Molti arrivano al cuore delle opere messe in esposizione, altri sono scritti senza arte né parte e non descrivono che voli pindarici senza arrivare al dunque, colpa di tanta critica d’arte passata che si é spesso fatta criptica e misteriosa, dalle parole ricercate e astruse.
Cartoline colorate, spillette, gadget vari, pass, biglietti strappati, caramelle salvagola e spegni tosse sempre presenti nelle tasche di chi deve parlare e stare tra la gente; fazzoletti di carta difficilmente usati per qualche commozione generale, ma più spesso forse per soffiarsi il naso in mezzo a troppa gente, troppi odori e profumi e troppe arie che invadono gli spazi.
Giornali e magazine gratuiti raccattati in qualche collettiva o spazio espositivo che puntualmente sono presi e messi in borsa e altrettanto puntualmente non saranno letti.
Biglietti da visita a cui non si riuscirà mai più associare la persona che li ha consegnati, dimenticando poi non solo la faccia e la voce, ma anche il motivo con cui si era cominciata la conversazione.
Biglietti degli autobus, treni, metro, tram che indicano orari e percorsi compiuti per raggiungere museo, fondazioni, mostre alle quali si è partecipato come visitatore o come parte attiva, spesso utili per ricostruire tempi e modalità d’azione di “moto a luogo” con le mete raggiunte.

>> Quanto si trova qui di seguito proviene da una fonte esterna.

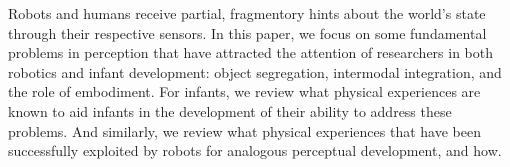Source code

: 
Robots and humans receive partial, fragmentory hints about the world's
state through their respective sensors.  In this paper, we focus on
some fundamental problems in perception that have attracted the
attention of researchers in both robotics and infant development:
object segregation, intermodal integration, and the role of embodiment.
For infants, we review what physical experiences are known to aid
infants in the development of their ability to address these problems.
And similarly, we review what physical experiences that have been
successfully exploited by robots for analogous perceptual development,
and how.


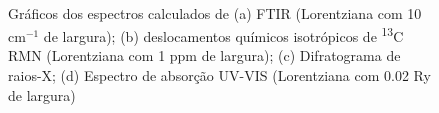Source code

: 	\begin{figure}[ht]
		\centering
		\\
		\caption{Gráficos dos espectros calculados de (a) FTIR (Lorentziana com 10 cm$^{-1}$ de largura); (b) deslocamentos químicos isotrópicos de \textsuperscript{13}C RMN (Lorentziana com 1 ppm de largura); (c) Difratograma de raios-X; (d) Espectro de absorção UV-VIS (Lorentziana com 0.02 Ry de largura)}
		\label{charac}
	\end{figure}

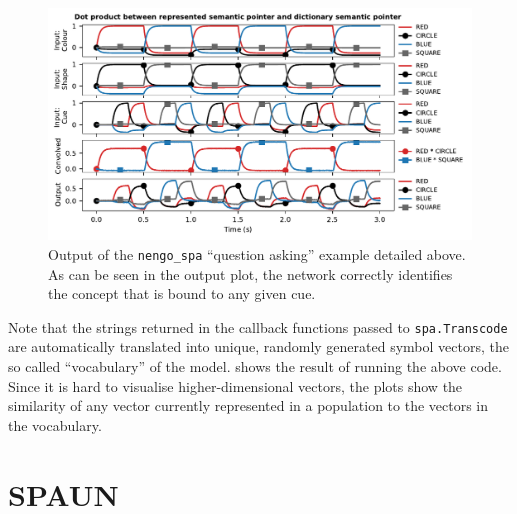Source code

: \documentclass[10pt,letterpaper,oneside]{article}
\begin{document}
\begin{figure}
	\centering\hspace*{-0.33cm}\includegraphics{media/nengo_spa_example.pdf}
	\caption{Output of the \texttt{nengo\_spa} \enquote{question asking} example detailed above. As can be seen in the output plot, the network correctly identifies the concept that is bound to any given cue. }
	\label{fig:nengo_spa_example}
\end{figure}

Note that the strings returned in the callback functions passed to \texttt{spa.Transcode} are automatically translated into unique, randomly generated symbol vectors, the so called \enquote{vocabulary} of the model.  shows the result of running the above code. Since it is hard to visualise higher-dimensional vectors, the plots show the similarity of any vector currently represented in a population to the vectors in the vocabulary.


\section{SPAUN}
\end{document}
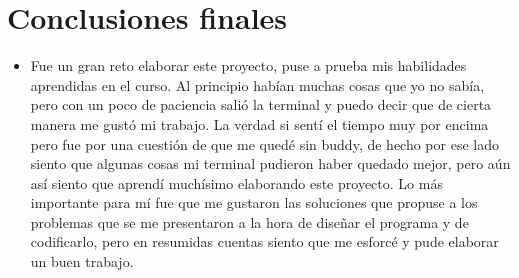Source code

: \documentclass[letter,11pt]{article}
\begin{document}
\section{Conclusiones finales}
\begin{itemize}

    \item Fue un gran reto elaborar este proyecto, puse a prueba mis habilidades aprendidas en el curso. Al principio habían muchas cosas que yo no sabía, pero con un poco de paciencia salió la terminal y puedo decir que de cierta manera me gustó mi trabajo. La verdad si sentí el tiempo muy por encima pero fue por una cuestión de que me quedé sin buddy, de hecho por ese lado siento que algunas cosas mi terminal pudieron haber quedado mejor, pero aún así siento que aprendí muchísimo elaborando este proyecto. Lo más importante para mí fue que me gustaron las soluciones que propuse a los problemas que se me presentaron a la hora de diseñar el programa y de codificarlo, pero en resumidas cuentas siento que me esforcé y pude elaborar un buen trabajo.

    
\end{itemize}
\end{document}

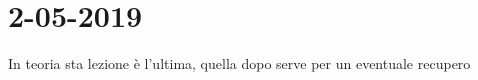 

\newpage
\section{2-05-2019}
\noindent In teoria sta lezione è l'ultima, quella dopo serve per un eventuale recupero

 


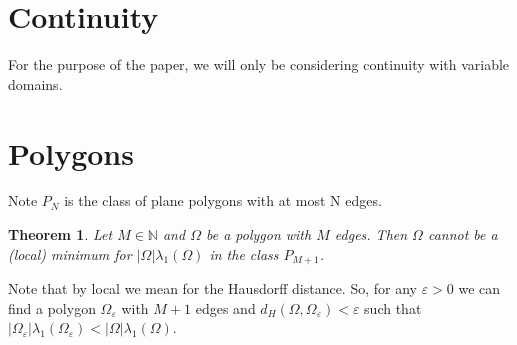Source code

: \documentclass[12pt]{report}
\newtheorem{theorem}{Theorem}[section]
\numberwithin{definition}{section}
\begin{document}
\break

\section{Continuity}
For the purpose of the paper, we will only be considering continuity with variable domains.


\break

\section{Polygons}

Note $P_{N}$ is the class of plane polygons with at most N edges.



\begin{theorem} \label{egm}
  Let $M \in \mathbb{N}$ and $\Omega$ be a polygon with $M$ edges.
  Then $\Omega$ cannot be a (local) minimum for $|\Omega| \lambda_{1}(\Omega)$ in the class $P_{M+1}$.
\end{theorem}

Note that by local we mean for the Hausdorff distance.
So, for any $\varepsilon > 0$ we can find a polygon $\Omega_{\varepsilon}$ with $M+1$ edges and $d_{H}(\Omega,\Omega_{\varepsilon}) < \varepsilon$ such that $| \Omega_{\varepsilon} |\lambda_{1}(\Omega_{\varepsilon}) <  | \Omega |\lambda_{1}(\Omega)$.
\end{document}

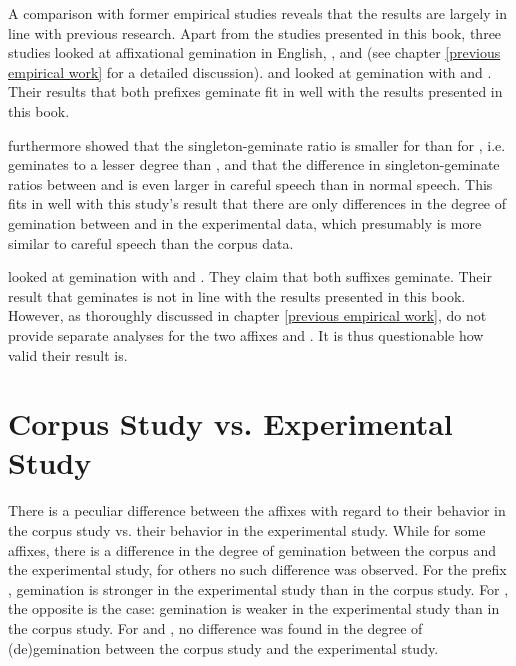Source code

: A comparison with former empirical studies reveals that the results are largely in line with previous research. 
Apart from the studies presented in this book, three studies looked at affixational gemination in English, \cite{Kaye.2005}, \cite{Oh.2012} and \cite{Kotzor.2016} (see chapter \ref{previous empirical work} for a detailed discussion). 
\cite{Kaye.2005} and \cite{Oh.2012} looked at gemination with  and . Their results that both prefixes geminate fit in well with the results presented in this book.

\cite{Oh.2012} furthermore showed that the singleton-geminate ratio is smaller for  than for , i.e.  geminates to a lesser degree than , and that the difference in singleton-geminate ratios between  and  is even larger in careful speech than in normal speech. 
This fits in well with this study's result that there are only differences in the degree of gemination between  and  in the experimental data, which presumably is more similar to careful speech than the corpus data.

\cite{Kotzor.2016} looked at gemination with  and . They claim that both suffixes geminate. Their result that  geminates is not in line with the results presented in this book. However, as thoroughly discussed in chapter \ref{previous empirical work}, \cite{Kotzor.2016} do not provide separate analyses for the two affixes  and . It is thus questionable how valid their result is. 


\section{Corpus Study vs. Experimental Study}


There is a peculiar difference between the affixes with regard to their behavior in the corpus study vs. their behavior in the experimental study.
While for some affixes, there is a difference in the degree of gemination between the corpus and the experimental study, for others no such difference was observed. For the prefix , gemination is stronger in the experimental study than in the corpus study. For , the opposite is the case: gemination is weaker in the experimental study than in the corpus study. For  and , no difference was found in the degree of (de)gemination between the corpus study and the experimental study.

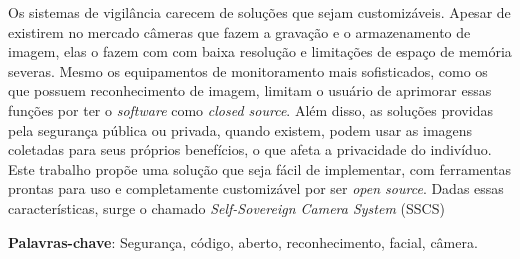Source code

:\documentclass[12pt, %
openright, 
oneside, %
a4paper,    %
brazil]{facom-ufu-abntex2}
\begin{document}



\begin{resumo} %
	Os sistemas de vigilância carecem de soluções
	que sejam customizáveis. Apesar de existirem no mercado câmeras que fazem a gravação e o armazenamento de
	imagem, elas o fazem com com baixa resolução e limitações de espaço de memória severas. Mesmo os equipamentos
	de monitoramento mais sofisticados, como os que possuem reconhecimento de imagem, limitam o usuário de aprimorar
	essas funções por ter o \textit{\foreignlanguage{english}{software}} como \textit{\foreignlanguage{english}{closed source}}.
	Além disso, as soluções providas pela segurança pública ou privada, quando existem, podem usar as imagens
	coletadas para seus próprios benefícios, o que afeta a privacidade do indivíduo. Este trabalho propõe uma solução que seja
	fácil de implementar, com ferramentas prontas para uso e completamente customizável por ser \textit{\foreignlanguage{english}{open source}}.
	Dadas essas características, surge o chamado \textit{\foreignlanguage{english}{Self-Sovereign Camera System}} (SSCS)
	\vspace{\onelineskip}

	\noindent
	\textbf{Palavras-chave}: Segurança, código,  aberto, reconhecimento, facial, câmera.  %
\end{resumo}
\end{document}
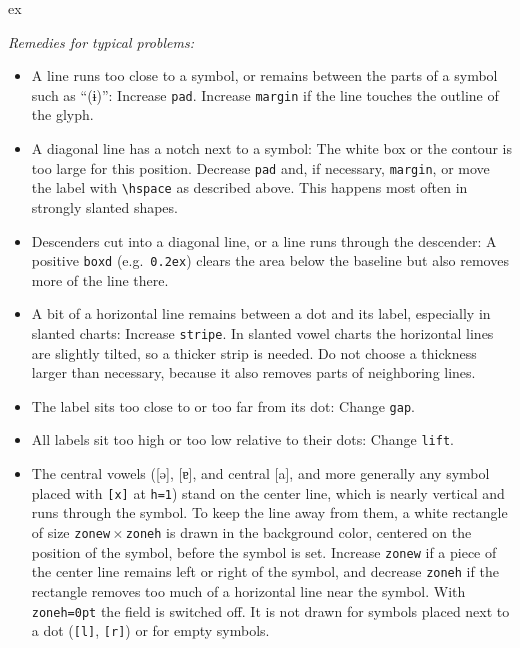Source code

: \documentclass[a4paper,11pt]{article}
\newcommand\cmd[1]{\texttt{\textbackslash #1}}
\newcommand\opt[1]{\texttt{#1}}
\begin{document}
\begin{tcblisting}{ex}
\begin{vowelchart}[slanted] %
\end{vowelchart}
\end{tcblisting}

\noindent\textit{Remedies for typical problems:}
\begin{itemize}
	\item
	A line runs too close to a symbol, or remains between the parts of a symbol such as “(ɨ)”:
	Increase \opt{pad}. Increase \opt{margin} if the line touches the outline of the glyph.
	\item
	A diagonal line has a notch next to a symbol:
	The white box or the contour is too large for this position. Decrease \opt{pad} and, if necessary, \opt{margin}, or move the label with \cmd{hspace} as described above. This happens most often in strongly slanted shapes.
	\item
	Descenders cut into a diagonal line, or a line runs through the descender:
	A positive \opt{boxd} (e.g.\ \texttt{0.2ex}) clears the area below the baseline but also removes more of the line there.
	\item
	A bit of a horizontal line remains between a dot and its label, especially in slanted charts:
	Increase \opt{stripe}. In slanted vowel charts the horizontal lines are slightly tilted, so a thicker strip is needed. Do not choose a thickness larger than necessary, because it also removes parts of neighboring lines.
	\item
	The label sits too close to or too far from its dot:
	Change \opt{gap}.
	\item
	All labels sit too high or too low relative to their dots:
	Change \opt{lift}.
	\item
	The central vowels ([ə], [ɐ], and central [a], and more generally any symbol placed with \texttt{[x]} at \texttt{h=1}) stand on the center line, which is nearly vertical and runs through the symbol. To keep the line away from them, a white rectangle of size \opt{zonew}\,$\times$\,\opt{zoneh} is drawn in the background color, centered on the position of the symbol, before the symbol is set. Increase \opt{zonew} if a piece of the center line remains left or right of the symbol, and decrease \opt{zoneh} if the rectangle removes too much of a horizontal line near the symbol. With \texttt{zoneh=0pt} the field is switched off. It is not drawn for symbols placed next to a dot (\texttt{[l]}, \texttt{[r]}) or for empty symbols.
\end{itemize}
\end{document}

Appunti scritti e mai più ricostruiti: chissà perché quella parola segnata, quel nome, quel titolo, cosa mai avrà significato e per quale motivo ora quel post it, quel pezzetto di carta strappata da un foglio giace lì senza motivo.
E ancora, cataloghi incelophanati ancora da aprire comprati sull’onda dell’entusiasmo e poggiati sotto un cumulo di “macerie d’arte”, magari vicino ad uno scontrino di un bar meta del nostro ristoro, segno complice di un tramezzino o di un bicchiere di vino o un gelato gustato nella pausa di giornata.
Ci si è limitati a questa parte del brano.